### Exercise description
Before copying the entries, remove the pictures; everything else stays exactly as it is.

·····

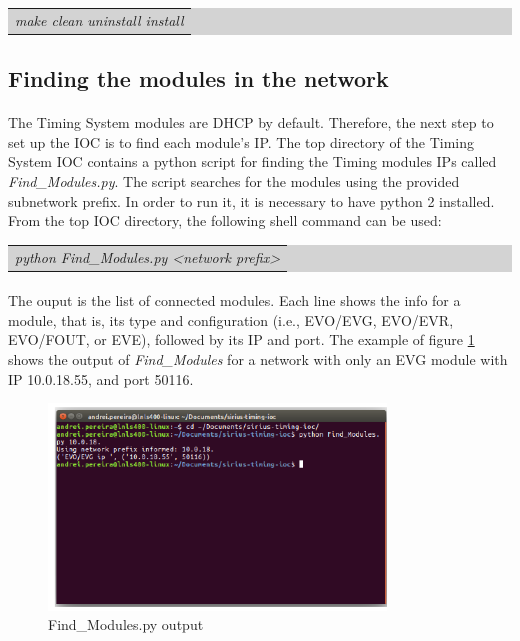 \documentclass[openany]{article}
\begin{document}
		\bigskip
		\colorbox{lightgray}{
			\begin{tabularx}{0.9\textwidth}{X}
			\emph{make clean uninstall install}
			\end{tabularx}
		}

	\subsection{Finding the modules in the network}

		\paragraph{} The Timing System modules are DHCP by default. Therefore, the next step to set up the IOC is to find each module's IP. The top directory of the Timing System IOC contains a python script for finding the Timing modules IPs called \emph{Find\_Modules.py}. The script searches for the modules using the provided subnetwork prefix.
		In order to run it, it is necessary to have python 2 installed. From the top IOC directory, the following shell command  can be used:
		
		\bigskip
		\colorbox{lightgray}{
			\begin{tabularx}{0.9\textwidth}{X}
			\emph{python Find\_Modules.py \textless network prefix\textgreater}
			\end{tabularx}
		}

		\paragraph{} The ouput is the list of connected modules. Each line shows the info for a module, that is, its type and configuration (i.e., EVO/EVG, EVO/EVR, EVO/FOUT, or EVE), followed by its IP and port. The example of figure \ref{fig:find-modules} shows the output of \emph{Find\_Modules} for a network with only an EVG module with IP 10.0.18.55, and port 50116. 

		\begin{figure}[!h]
		\caption{Find\_Modules.py output}
		\label{fig:find-modules}
		\centering
		\includegraphics[width=0.8\textwidth]{find-modules-image}
		\end{figure}
\FloatBarrier
\end{document}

·····

### Exercise result
 \documentclass[openany]{article}
\begin{document}
		\bigskip
		\colorbox{lightgray}{
			\begin{tabularx}{0.9\textwidth}{X}
			\emph{make clean uninstall install}
			\end{tabularx}
		}

	\subsection{Finding the modules in the network}

		\paragraph{} The Timing System modules are DHCP by default. Therefore, the next step to set up the IOC is to find each module's IP. The top directory of the Timing System IOC contains a python script for finding the Timing modules IPs called \emph{Find\_Modules.py}. The script searches for the modules using the provided subnetwork prefix.
		In order to run it, it is necessary to have python 2 installed. From the top IOC directory, the following shell command  can be used:
		
		\bigskip
		\colorbox{lightgray}{
			\begin{tabularx}{0.9\textwidth}{X}
			\emph{python Find\_Modules.py \textless network prefix\textgreater}
			\end{tabularx}
		}

		\paragraph{} The ouput is the list of connected modules. Each line shows the info for a module, that is, its type and configuration (i.e., EVO/EVG, EVO/EVR, EVO/FOUT, or EVE), followed by its IP and port. The example of figure \ref{fig:find-modules} shows the output of \emph{Find\_Modules} for a network with only an EVG module with IP 10.0.18.55, and port 50116. 

		\begin{figure}[!h]
		\caption{Find\_Modules.py output}
		\label{fig:find-modules}
		\centering
		\includegraphics[width=0.8\textwidth]{find-modules-image}
		\end{figure}
\FloatBarrier
\end{document}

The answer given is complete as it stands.